[Exercise] Every line below that has the word "search" counts once; report how many lines that makes, with no other words.

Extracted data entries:

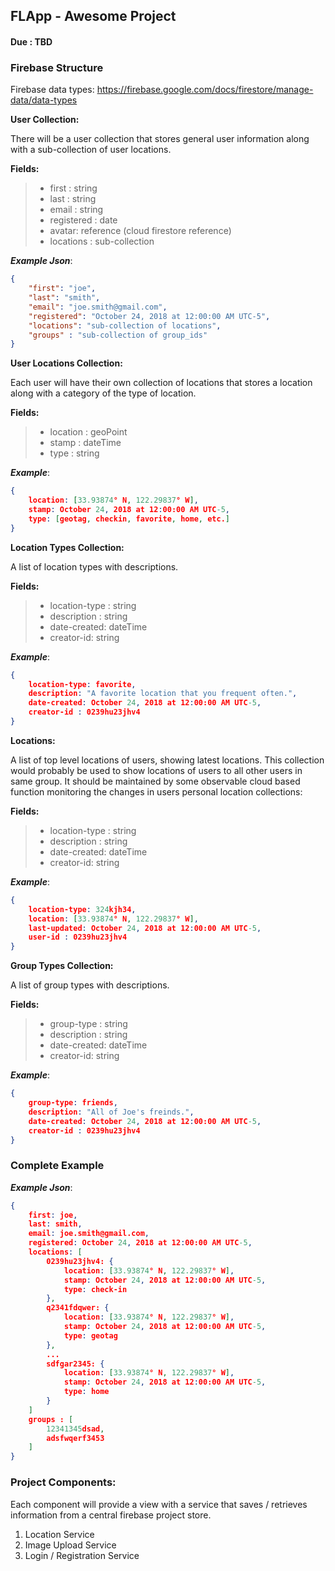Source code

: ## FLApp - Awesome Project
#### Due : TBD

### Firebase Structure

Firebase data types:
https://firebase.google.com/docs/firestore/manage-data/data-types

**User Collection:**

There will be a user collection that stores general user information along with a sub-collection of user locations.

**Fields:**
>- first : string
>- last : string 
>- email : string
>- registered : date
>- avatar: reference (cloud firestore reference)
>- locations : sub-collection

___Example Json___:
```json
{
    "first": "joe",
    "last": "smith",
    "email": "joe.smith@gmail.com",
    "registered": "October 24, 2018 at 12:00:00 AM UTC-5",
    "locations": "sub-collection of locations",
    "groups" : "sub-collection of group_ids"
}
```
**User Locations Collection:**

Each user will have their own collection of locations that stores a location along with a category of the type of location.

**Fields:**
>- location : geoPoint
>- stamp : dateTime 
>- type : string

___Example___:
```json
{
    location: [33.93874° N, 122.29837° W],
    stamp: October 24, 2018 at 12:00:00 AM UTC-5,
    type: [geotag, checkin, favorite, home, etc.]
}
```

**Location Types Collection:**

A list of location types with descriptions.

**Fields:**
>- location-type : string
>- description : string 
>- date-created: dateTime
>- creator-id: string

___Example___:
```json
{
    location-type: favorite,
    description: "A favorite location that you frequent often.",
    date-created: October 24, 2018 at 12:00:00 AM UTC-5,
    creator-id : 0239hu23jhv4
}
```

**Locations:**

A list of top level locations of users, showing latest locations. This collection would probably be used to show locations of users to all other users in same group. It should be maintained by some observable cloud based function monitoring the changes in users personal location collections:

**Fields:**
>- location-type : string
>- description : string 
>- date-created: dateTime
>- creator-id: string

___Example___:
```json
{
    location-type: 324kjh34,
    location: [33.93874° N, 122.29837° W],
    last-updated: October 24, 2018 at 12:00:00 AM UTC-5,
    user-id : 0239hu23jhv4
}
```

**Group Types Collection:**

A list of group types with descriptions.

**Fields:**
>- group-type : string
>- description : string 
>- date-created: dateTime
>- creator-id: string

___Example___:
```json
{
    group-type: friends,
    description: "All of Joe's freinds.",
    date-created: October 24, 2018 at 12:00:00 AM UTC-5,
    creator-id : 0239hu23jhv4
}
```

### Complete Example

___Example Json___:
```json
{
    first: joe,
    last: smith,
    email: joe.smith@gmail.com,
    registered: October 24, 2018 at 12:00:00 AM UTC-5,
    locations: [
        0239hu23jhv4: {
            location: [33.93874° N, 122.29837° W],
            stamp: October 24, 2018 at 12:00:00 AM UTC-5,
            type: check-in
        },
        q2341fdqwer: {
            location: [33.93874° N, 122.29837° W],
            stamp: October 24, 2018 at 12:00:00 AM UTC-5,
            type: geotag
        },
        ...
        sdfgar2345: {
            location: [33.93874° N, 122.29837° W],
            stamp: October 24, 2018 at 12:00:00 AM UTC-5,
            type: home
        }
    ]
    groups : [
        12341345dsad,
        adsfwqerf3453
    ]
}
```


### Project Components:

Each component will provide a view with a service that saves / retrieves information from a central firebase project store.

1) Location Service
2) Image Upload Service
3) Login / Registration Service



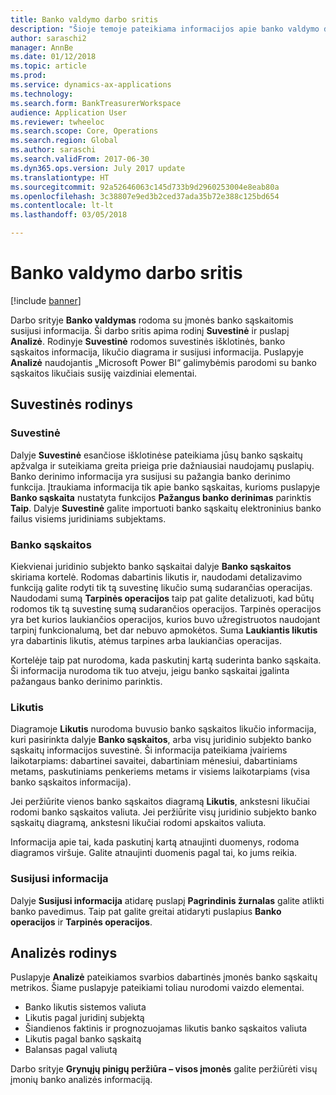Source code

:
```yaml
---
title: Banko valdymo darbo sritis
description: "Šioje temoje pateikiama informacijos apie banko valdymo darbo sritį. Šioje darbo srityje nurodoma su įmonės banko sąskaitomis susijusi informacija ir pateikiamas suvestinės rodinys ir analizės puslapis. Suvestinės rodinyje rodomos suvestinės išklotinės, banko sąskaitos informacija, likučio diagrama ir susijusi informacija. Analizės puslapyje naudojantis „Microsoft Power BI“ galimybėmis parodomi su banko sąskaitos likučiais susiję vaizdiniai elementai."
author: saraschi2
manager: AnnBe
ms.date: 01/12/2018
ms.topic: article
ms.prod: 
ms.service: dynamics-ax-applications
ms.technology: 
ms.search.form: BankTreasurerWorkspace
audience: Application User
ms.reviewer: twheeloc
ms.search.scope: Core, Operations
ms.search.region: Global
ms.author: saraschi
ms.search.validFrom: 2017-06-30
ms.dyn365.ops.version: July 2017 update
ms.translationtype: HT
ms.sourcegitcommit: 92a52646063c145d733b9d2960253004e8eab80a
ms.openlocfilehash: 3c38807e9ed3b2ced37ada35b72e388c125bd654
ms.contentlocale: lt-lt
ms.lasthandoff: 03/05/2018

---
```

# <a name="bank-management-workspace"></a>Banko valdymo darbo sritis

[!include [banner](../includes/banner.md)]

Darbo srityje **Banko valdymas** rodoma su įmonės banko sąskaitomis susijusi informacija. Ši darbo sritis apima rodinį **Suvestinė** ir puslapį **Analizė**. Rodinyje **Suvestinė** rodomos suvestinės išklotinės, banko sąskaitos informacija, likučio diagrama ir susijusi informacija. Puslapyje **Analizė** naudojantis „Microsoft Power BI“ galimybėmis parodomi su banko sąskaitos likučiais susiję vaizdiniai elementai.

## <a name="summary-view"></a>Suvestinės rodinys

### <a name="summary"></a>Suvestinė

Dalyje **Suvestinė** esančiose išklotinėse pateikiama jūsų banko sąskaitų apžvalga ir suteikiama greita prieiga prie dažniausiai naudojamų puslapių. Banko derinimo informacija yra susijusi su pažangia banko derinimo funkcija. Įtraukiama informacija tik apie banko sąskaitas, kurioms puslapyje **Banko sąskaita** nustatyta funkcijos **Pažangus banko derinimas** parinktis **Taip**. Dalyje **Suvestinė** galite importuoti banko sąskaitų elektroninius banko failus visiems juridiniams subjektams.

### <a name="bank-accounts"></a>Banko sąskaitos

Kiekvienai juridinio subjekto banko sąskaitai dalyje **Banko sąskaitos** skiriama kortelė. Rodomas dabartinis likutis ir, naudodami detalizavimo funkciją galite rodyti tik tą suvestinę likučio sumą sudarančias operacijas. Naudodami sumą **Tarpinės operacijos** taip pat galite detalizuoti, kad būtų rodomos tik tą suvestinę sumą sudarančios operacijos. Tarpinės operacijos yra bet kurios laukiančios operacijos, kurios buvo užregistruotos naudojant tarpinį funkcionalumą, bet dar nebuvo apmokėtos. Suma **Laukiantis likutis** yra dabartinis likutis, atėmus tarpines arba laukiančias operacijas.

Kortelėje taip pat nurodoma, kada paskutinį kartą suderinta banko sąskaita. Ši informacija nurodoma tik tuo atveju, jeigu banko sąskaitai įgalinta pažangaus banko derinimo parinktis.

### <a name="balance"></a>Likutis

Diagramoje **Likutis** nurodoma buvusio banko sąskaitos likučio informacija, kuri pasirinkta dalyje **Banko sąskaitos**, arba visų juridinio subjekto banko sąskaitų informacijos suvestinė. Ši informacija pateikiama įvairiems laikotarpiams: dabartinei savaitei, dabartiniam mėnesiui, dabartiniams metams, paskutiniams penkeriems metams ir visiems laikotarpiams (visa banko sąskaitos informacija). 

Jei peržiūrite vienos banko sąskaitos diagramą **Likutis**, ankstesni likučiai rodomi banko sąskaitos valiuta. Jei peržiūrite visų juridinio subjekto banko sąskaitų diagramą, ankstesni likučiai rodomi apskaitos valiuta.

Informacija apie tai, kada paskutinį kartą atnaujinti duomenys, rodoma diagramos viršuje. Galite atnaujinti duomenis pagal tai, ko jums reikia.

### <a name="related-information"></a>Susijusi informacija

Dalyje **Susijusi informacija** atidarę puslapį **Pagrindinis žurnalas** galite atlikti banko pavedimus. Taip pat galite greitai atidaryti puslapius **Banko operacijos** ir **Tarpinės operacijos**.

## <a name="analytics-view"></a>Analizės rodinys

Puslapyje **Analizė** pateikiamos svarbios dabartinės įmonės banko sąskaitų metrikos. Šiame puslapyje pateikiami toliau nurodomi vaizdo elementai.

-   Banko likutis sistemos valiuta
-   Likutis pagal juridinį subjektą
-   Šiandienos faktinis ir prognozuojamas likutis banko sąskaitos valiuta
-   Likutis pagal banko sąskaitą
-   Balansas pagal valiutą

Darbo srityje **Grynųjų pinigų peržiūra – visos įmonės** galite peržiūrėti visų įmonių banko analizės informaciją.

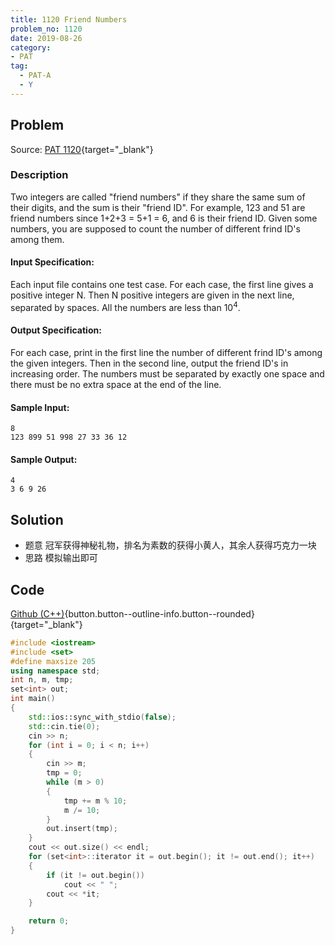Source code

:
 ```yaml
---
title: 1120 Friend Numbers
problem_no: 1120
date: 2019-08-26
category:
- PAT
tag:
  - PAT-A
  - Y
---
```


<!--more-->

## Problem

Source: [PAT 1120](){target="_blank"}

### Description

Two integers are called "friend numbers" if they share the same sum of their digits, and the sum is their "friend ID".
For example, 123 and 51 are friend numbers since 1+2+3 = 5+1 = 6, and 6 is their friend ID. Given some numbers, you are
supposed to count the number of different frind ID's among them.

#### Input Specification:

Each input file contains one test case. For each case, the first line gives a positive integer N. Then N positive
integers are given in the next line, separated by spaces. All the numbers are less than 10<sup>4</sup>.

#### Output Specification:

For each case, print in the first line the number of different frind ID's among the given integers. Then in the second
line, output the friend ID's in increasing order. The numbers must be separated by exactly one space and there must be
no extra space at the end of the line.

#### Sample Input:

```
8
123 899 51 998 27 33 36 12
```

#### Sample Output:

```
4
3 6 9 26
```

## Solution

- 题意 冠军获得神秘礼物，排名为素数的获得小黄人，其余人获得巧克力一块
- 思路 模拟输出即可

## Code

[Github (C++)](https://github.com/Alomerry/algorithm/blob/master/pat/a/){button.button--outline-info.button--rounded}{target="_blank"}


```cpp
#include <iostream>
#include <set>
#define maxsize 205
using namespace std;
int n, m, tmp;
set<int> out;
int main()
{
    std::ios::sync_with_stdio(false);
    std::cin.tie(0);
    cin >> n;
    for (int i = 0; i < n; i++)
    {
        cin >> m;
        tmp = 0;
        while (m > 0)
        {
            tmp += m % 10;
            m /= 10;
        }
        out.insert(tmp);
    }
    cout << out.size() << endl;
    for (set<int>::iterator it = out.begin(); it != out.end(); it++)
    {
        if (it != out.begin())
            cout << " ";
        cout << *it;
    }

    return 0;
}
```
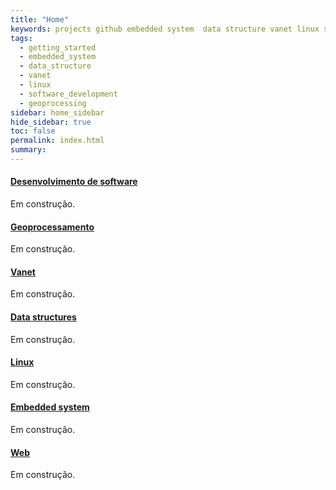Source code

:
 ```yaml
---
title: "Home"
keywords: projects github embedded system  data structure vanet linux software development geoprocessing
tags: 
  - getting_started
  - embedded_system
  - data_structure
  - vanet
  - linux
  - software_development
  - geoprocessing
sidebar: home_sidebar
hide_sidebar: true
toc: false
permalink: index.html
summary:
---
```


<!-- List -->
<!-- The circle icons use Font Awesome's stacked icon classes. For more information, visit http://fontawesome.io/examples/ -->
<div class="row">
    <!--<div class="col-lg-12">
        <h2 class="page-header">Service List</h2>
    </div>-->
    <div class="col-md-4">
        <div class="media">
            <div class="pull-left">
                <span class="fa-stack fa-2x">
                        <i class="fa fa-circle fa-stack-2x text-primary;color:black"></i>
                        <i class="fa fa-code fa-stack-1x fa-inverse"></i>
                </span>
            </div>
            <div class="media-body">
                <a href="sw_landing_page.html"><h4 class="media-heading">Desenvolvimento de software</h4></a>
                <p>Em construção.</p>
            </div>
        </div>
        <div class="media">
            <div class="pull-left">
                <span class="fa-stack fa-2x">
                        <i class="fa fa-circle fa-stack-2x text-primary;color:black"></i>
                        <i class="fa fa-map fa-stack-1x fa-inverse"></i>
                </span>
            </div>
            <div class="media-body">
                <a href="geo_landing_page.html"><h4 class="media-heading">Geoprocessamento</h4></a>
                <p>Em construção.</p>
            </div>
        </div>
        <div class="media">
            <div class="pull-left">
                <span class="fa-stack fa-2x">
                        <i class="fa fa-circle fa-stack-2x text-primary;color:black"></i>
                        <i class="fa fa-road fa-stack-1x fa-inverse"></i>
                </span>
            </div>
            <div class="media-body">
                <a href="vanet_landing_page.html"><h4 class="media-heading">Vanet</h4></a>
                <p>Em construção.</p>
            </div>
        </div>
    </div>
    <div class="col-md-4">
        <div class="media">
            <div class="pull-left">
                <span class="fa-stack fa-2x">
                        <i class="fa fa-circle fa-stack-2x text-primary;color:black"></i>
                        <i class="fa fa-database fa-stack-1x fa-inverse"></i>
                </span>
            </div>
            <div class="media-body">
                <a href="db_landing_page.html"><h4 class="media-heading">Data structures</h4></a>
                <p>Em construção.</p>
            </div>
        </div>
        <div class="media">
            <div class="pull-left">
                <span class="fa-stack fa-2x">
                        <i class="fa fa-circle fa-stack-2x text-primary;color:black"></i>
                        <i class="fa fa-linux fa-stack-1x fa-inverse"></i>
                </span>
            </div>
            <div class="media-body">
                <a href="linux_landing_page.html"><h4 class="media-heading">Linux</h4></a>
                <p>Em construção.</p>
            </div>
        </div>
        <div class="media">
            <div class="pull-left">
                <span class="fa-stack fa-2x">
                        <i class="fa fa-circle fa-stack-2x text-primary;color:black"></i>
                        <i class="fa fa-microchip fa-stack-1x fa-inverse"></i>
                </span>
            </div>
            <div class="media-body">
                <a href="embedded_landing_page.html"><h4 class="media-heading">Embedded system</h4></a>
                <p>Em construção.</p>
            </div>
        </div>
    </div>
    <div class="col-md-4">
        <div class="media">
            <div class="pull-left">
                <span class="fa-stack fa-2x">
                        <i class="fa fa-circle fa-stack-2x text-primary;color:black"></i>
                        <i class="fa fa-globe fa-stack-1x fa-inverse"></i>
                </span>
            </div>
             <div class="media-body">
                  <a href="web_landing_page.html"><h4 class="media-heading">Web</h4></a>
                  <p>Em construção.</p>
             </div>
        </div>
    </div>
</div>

[Answer area] 4